Had ds1 aged 25, waited another five years before ttc number 2. Wish I hadn't as my follicle count is low now. Been ttc two years, can't help but think that if we tried earlier then out chances of success long term would have been better.

OrangeLily Wed 01-May-13 23:40:11

In some ways yes. We have the education/careers/marriage/home and just assumed a baby would appear quickly and it hasn't.

One thing I would recommend is to stop taking hormonal contraceptives and use a barrier method until you are ready.

Get to know your body and your cycles. I would recommend buying Taking Charge of Your Fertility (book).

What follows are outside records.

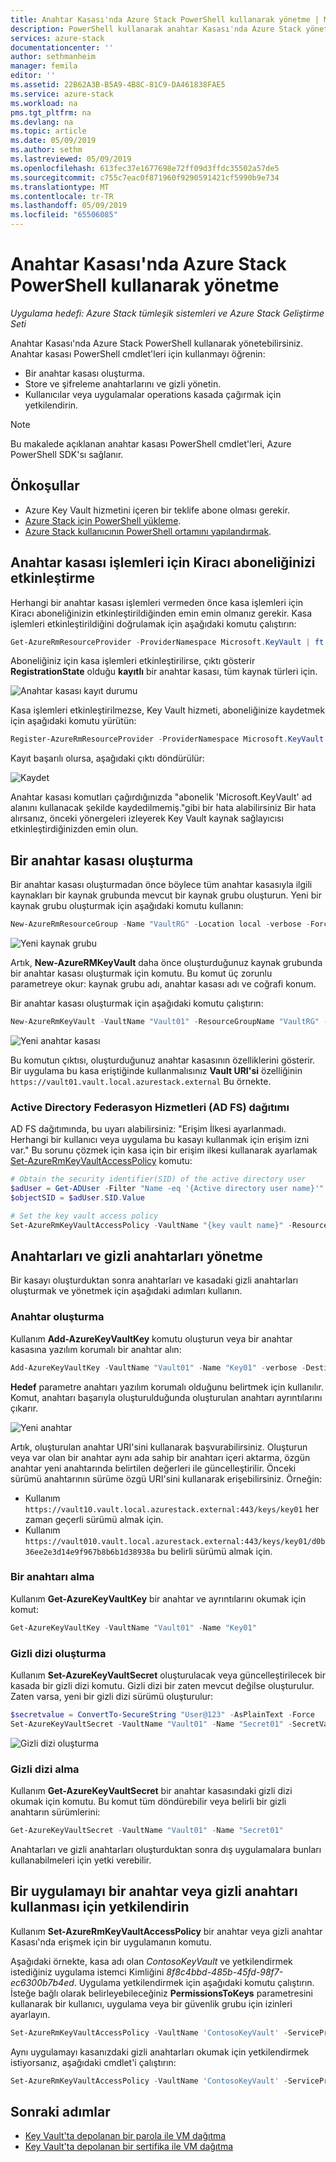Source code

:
 ```yaml
---
title: Anahtar Kasası'nda Azure Stack PowerShell kullanarak yönetme | Microsoft Docs
description: PowerShell kullanarak anahtar Kasası'nda Azure Stack yönetmeyi öğrenin
services: azure-stack
documentationcenter: ''
author: sethmanheim
manager: femila
editor: ''
ms.assetid: 22B62A3B-B5A9-4B8C-81C9-DA461838FAE5
ms.service: azure-stack
ms.workload: na
pms.tgt_pltfrm: na
ms.devlang: na
ms.topic: article
ms.date: 05/09/2019
ms.author: sethm
ms.lastreviewed: 05/09/2019
ms.openlocfilehash: 613fec37e1677698e72ff09d3ffdc35502a57de5
ms.sourcegitcommit: c755c7eac0f871960f9290591421cf5990b9e734
ms.translationtype: MT
ms.contentlocale: tr-TR
ms.lasthandoff: 05/09/2019
ms.locfileid: "65506085"
---
```

# <a name="manage-key-vault-in-azure-stack-using-powershell"></a>Anahtar Kasası'nda Azure Stack PowerShell kullanarak yönetme

*Uygulama hedefi: Azure Stack tümleşik sistemleri ve Azure Stack Geliştirme Seti*

Anahtar Kasası'nda Azure Stack PowerShell kullanarak yönetebilirsiniz. Anahtar kasası PowerShell cmdlet'leri için kullanmayı öğrenin:

* Bir anahtar kasası oluşturma.
* Store ve şifreleme anahtarlarını ve gizli yönetin.
* Kullanıcılar veya uygulamalar operations kasada çağırmak için yetkilendirin.

>[!NOTE]
>Bu makalede açıklanan anahtar kasası PowerShell cmdlet'leri, Azure PowerShell SDK'sı sağlanır.

## <a name="prerequisites"></a>Önkoşullar

* Azure Key Vault hizmetini içeren bir teklife abone olması gerekir.
* [Azure Stack için PowerShell yükleme](../operator/azure-stack-powershell-install.md).
* [Azure Stack kullanıcının PowerShell ortamını yapılandırmak](azure-stack-powershell-configure-user.md).

## <a name="enable-your-tenant-subscription-for-key-vault-operations"></a>Anahtar kasası işlemleri için Kiracı aboneliğinizi etkinleştirme

Herhangi bir anahtar kasası işlemleri vermeden önce kasa işlemleri için Kiracı aboneliğinizin etkinleştirildiğinden emin emin olmanız gerekir. Kasa işlemleri etkinleştirildiğini doğrulamak için aşağıdaki komutu çalıştırın:

```powershell  
Get-AzureRmResourceProvider -ProviderNamespace Microsoft.KeyVault | ft -Autosize
```

Aboneliğiniz için kasa işlemleri etkinleştirilirse, çıktı gösterir **RegistrationState** olduğu **kayıtlı** bir anahtar kasası, tüm kaynak türleri için.

![Anahtar kasası kayıt durumu](media/azure-stack-key-vault-manage-powershell/image1.png)

Kasa işlemleri etkinleştirilmezse, Key Vault hizmeti, aboneliğinize kaydetmek için aşağıdaki komutu yürütün:

```powershell
Register-AzureRmResourceProvider -ProviderNamespace Microsoft.KeyVault
```

Kayıt başarılı olursa, aşağıdaki çıktı döndürülür:

![Kaydet](media/azure-stack-key-vault-manage-powershell/image2.png)

Anahtar kasası komutları çağırdığınızda "abonelik 'Microsoft.KeyVault' ad alanını kullanacak şekilde kaydedilmemiş."gibi bir hata alabilirsiniz Bir hata alırsanız, önceki yönergeleri izleyerek Key Vault kaynak sağlayıcısı etkinleştirdiğinizden emin olun.

## <a name="create-a-key-vault"></a>Bir anahtar kasası oluşturma

Bir anahtar kasası oluşturmadan önce böylece tüm anahtar kasasıyla ilgili kaynakları bir kaynak grubunda mevcut bir kaynak grubu oluşturun. Yeni bir kaynak grubu oluşturmak için aşağıdaki komutu kullanın:

```powershell
New-AzureRmResourceGroup -Name "VaultRG" -Location local -verbose -Force
```

![Yeni kaynak grubu](media/azure-stack-key-vault-manage-powershell/image3.png)

Artık, **New-AzureRMKeyVault** daha önce oluşturduğunuz kaynak grubunda bir anahtar kasası oluşturmak için komutu. Bu komut üç zorunlu parametreye okur: kaynak grubu adı, anahtar kasası adı ve coğrafi konum.

Bir anahtar kasası oluşturmak için aşağıdaki komutu çalıştırın:

```powershell
New-AzureRmKeyVault -VaultName "Vault01" -ResourceGroupName "VaultRG" -Location local -verbose
```

![Yeni anahtar kasası](media/azure-stack-key-vault-manage-powershell/image4.png)

Bu komutun çıktısı, oluşturduğunuz anahtar kasasının özelliklerini gösterir. Bir uygulama bu kasa eriştiğinde kullanmalısınız **Vault URI'si** özelliğinin `https://vault01.vault.local.azurestack.external` Bu örnekte.

### <a name="active-directory-federation-services-ad-fs-deployment"></a>Active Directory Federasyon Hizmetleri (AD FS) dağıtımı

AD FS dağıtımında, bu uyarı alabilirsiniz: "Erişim İlkesi ayarlanmadı. Herhangi bir kullanıcı veya uygulama bu kasayı kullanmak için erişim izni var." Bu sorunu çözmek için kasa için bir erişim ilkesi kullanarak ayarlamak [Set-AzureRmKeyVaultAccessPolicy](#authorize-an-application-to-use-a-key-or-secret) komutu:

```powershell
# Obtain the security identifier(SID) of the active directory user
$adUser = Get-ADUser -Filter "Name -eq '{Active directory user name}'"
$objectSID = $adUser.SID.Value

# Set the key vault access policy
Set-AzureRmKeyVaultAccessPolicy -VaultName "{key vault name}" -ResourceGroupName "{resource group name}" -ObjectId "{object SID}" -PermissionsToKeys {permissionsToKeys} -PermissionsToSecrets {permissionsToSecrets} -BypassObjectIdValidation
```

## <a name="manage-keys-and-secrets"></a>Anahtarları ve gizli anahtarları yönetme

Bir kasayı oluşturduktan sonra anahtarları ve kasadaki gizli anahtarları oluşturmak ve yönetmek için aşağıdaki adımları kullanın.

### <a name="create-a-key"></a>Anahtar oluşturma

Kullanım **Add-AzureKeyVaultKey** komutu oluşturun veya bir anahtar kasasına yazılım korumalı bir anahtar alın:

```powershell
Add-AzureKeyVaultKey -VaultName "Vault01" -Name "Key01" -verbose -Destination Software
```

**Hedef** parametre anahtarı yazılım korumalı olduğunu belirtmek için kullanılır. Komut, anahtarı başarıyla oluşturulduğunda oluşturulan anahtarı ayrıntılarını çıkarır.

![Yeni anahtar](media/azure-stack-key-vault-manage-powershell/image5.png)

Artık, oluşturulan anahtar URI'sini kullanarak başvurabilirsiniz. Oluşturun veya var olan bir anahtar aynı ada sahip bir anahtarı içeri aktarma, özgün anahtar yeni anahtarında belirtilen değerleri ile güncelleştirilir. Önceki sürümü anahtarının sürüme özgü URI'sini kullanarak erişebilirsiniz. Örneğin:

* Kullanım `https://vault10.vault.local.azurestack.external:443/keys/key01` her zaman geçerli sürümü almak için.
* Kullanım `https://vault010.vault.local.azurestack.external:443/keys/key01/d0b36ee2e3d14e9f967b8b6b1d38938a` bu belirli sürümü almak için.

### <a name="get-a-key"></a>Bir anahtarı alma

Kullanım **Get-AzureKeyVaultKey** bir anahtar ve ayrıntılarını okumak için komut:

```powershell
Get-AzureKeyVaultKey -VaultName "Vault01" -Name "Key01"
```

### <a name="create-a-secret"></a>Gizli dizi oluşturma

Kullanım **Set-AzureKeyVaultSecret** oluşturulacak veya güncelleştirilecek bir kasada bir gizli dizi komutu. Gizli dizi bir zaten mevcut değilse oluşturulur. Zaten varsa, yeni bir gizli dizi sürümü oluşturulur:

```powershell
$secretvalue = ConvertTo-SecureString "User@123" -AsPlainText -Force
Set-AzureKeyVaultSecret -VaultName "Vault01" -Name "Secret01" -SecretValue $secretvalue
```

![Gizli dizi oluşturma](media/azure-stack-key-vault-manage-powershell/image6.png)

### <a name="get-a-secret"></a>Gizli dizi alma

Kullanım **Get-AzureKeyVaultSecret** bir anahtar kasasındaki gizli dizi okumak için komutu. Bu komut tüm döndürebilir veya belirli bir gizli anahtarın sürümlerini:

```powershell
Get-AzureKeyVaultSecret -VaultName "Vault01" -Name "Secret01"
```

Anahtarları ve gizli anahtarları oluşturduktan sonra dış uygulamalara bunları kullanabilmeleri için yetki verebilir.

## <a name="authorize-an-application-to-use-a-key-or-secret"></a>Bir uygulamayı bir anahtar veya gizli anahtarı kullanması için yetkilendirin

Kullanım **Set-AzureRmKeyVaultAccessPolicy** bir anahtar veya gizli anahtar Kasası'nda erişmek için bir uygulamanın komutu.

Aşağıdaki örnekte, kasa adı olan *ContosoKeyVault* ve yetkilendirmek istediğiniz uygulama istemci Kimliğini *8f8c4bbd-485b-45fd-98f7-ec6300b7b4ed*. Uygulama yetkilendirmek için aşağıdaki komutu çalıştırın. İsteğe bağlı olarak belirleyebileceğiniz **PermissionsToKeys** parametresini kullanarak bir kullanıcı, uygulama veya bir güvenlik grubu için izinleri ayarlayın.

```powershell
Set-AzureRmKeyVaultAccessPolicy -VaultName 'ContosoKeyVault' -ServicePrincipalName 8f8c4bbd-485b-45fd-98f7-ec6300b7b4ed -PermissionsToKeys decrypt,sign
```

Aynı uygulamayı kasanızdaki gizli anahtarları okumak için yetkilendirmek istiyorsanız, aşağıdaki cmdlet'i çalıştırın:

```powershell
Set-AzureRmKeyVaultAccessPolicy -VaultName 'ContosoKeyVault' -ServicePrincipalName 8f8c4bbd-485b-45fd-98f7-ec6300 -PermissionsToKeys Get
```

## <a name="next-steps"></a>Sonraki adımlar

* [Key Vault'ta depolanan bir parola ile VM dağıtma](azure-stack-key-vault-deploy-vm-with-secret.md)
* [Key Vault'ta depolanan bir sertifika ile VM dağıtma](azure-stack-key-vault-push-secret-into-vm.md)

lollydollydrop Wed 01-May-13 23:40:44

Hi cosysocks, I'm really sorry to hear this and hope you get your BFP very soon.. Sending babydust your way. How did you know the count was low? I heard somewhere that you can get an estimation of how many eggs you have in your supply so to speak.. but dont know how to do that. I dreamt last week that I went for a smear test and they told me I had 47 (very specific) eggs left and I was hysterical. I have no idea whether 47 is a very low amount in RL confused

lollydollydrop Wed 01-May-13 23:43:33

Thanks for the book recommendation OrangeLily. I havent been using oral for YEARS- the pill sends me completely MENTAL so we do use barrier, which tbh is a pain in the ass and kills our sex life, to the point whereby I have considered going back on the pill, but the mood swings, weight gain, and interuption to fertility stopped me. I will track Ov but I think we will aim to dtd every 3 days and not stress too much about ov. Apparantly thats recommended- keep a constant supply of sperm in there!!! (YUCK!)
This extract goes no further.